YOUR GOAL ▸ Some entries follow. Reproduce exactly the lines starting at the one with "## Project Overview" and stopping after the one with "the Docker image.".

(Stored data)
━━━━

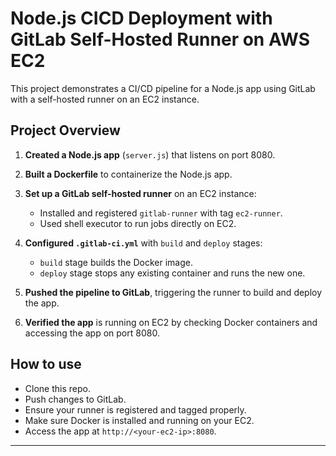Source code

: 
# Node.js CICD Deployment with GitLab Self-Hosted Runner on AWS EC2

This project demonstrates a CI/CD pipeline for a Node.js app using GitLab with a self-hosted runner on an EC2 instance.

## Project Overview

1. **Created a Node.js app** (`server.js`) that listens on port 8080.

2. **Built a Dockerfile** to containerize the Node.js app.

3. **Set up a GitLab self-hosted runner** on an EC2 instance:
   - Installed and registered `gitlab-runner` with tag `ec2-runner`.
   - Used shell executor to run jobs directly on EC2.

4. **Configured `.gitlab-ci.yml`** with `build` and `deploy` stages:
   - `build` stage builds the Docker image.
   - `deploy` stage stops any existing container and runs the new one.

5. **Pushed the pipeline to GitLab**, triggering the runner to build and deploy the app.

6. **Verified the app** is running on EC2 by checking Docker containers and accessing the app on port 8080.

## How to use

- Clone this repo.
- Push changes to GitLab.
- Ensure your runner is registered and tagged properly.
- Make sure Docker is installed and running on your EC2.
- Access the app at `http://<your-ec2-ip>:8080`.

---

━━━━

ANSWER TO THIS TASK ▸
## Project Overview

1. **Created a Node.js app** (`server.js`) that listens on port 8080.

2. **Built a Dockerfile** to containerize the Node.js app.

3. **Set up a GitLab self-hosted runner** on an EC2 instance:
   - Installed and registered `gitlab-runner` with tag `ec2-runner`.
   - Used shell executor to run jobs directly on EC2.

4. **Configured `.gitlab-ci.yml`** with `build` and `deploy` stages:
   - `build` stage builds the Docker image.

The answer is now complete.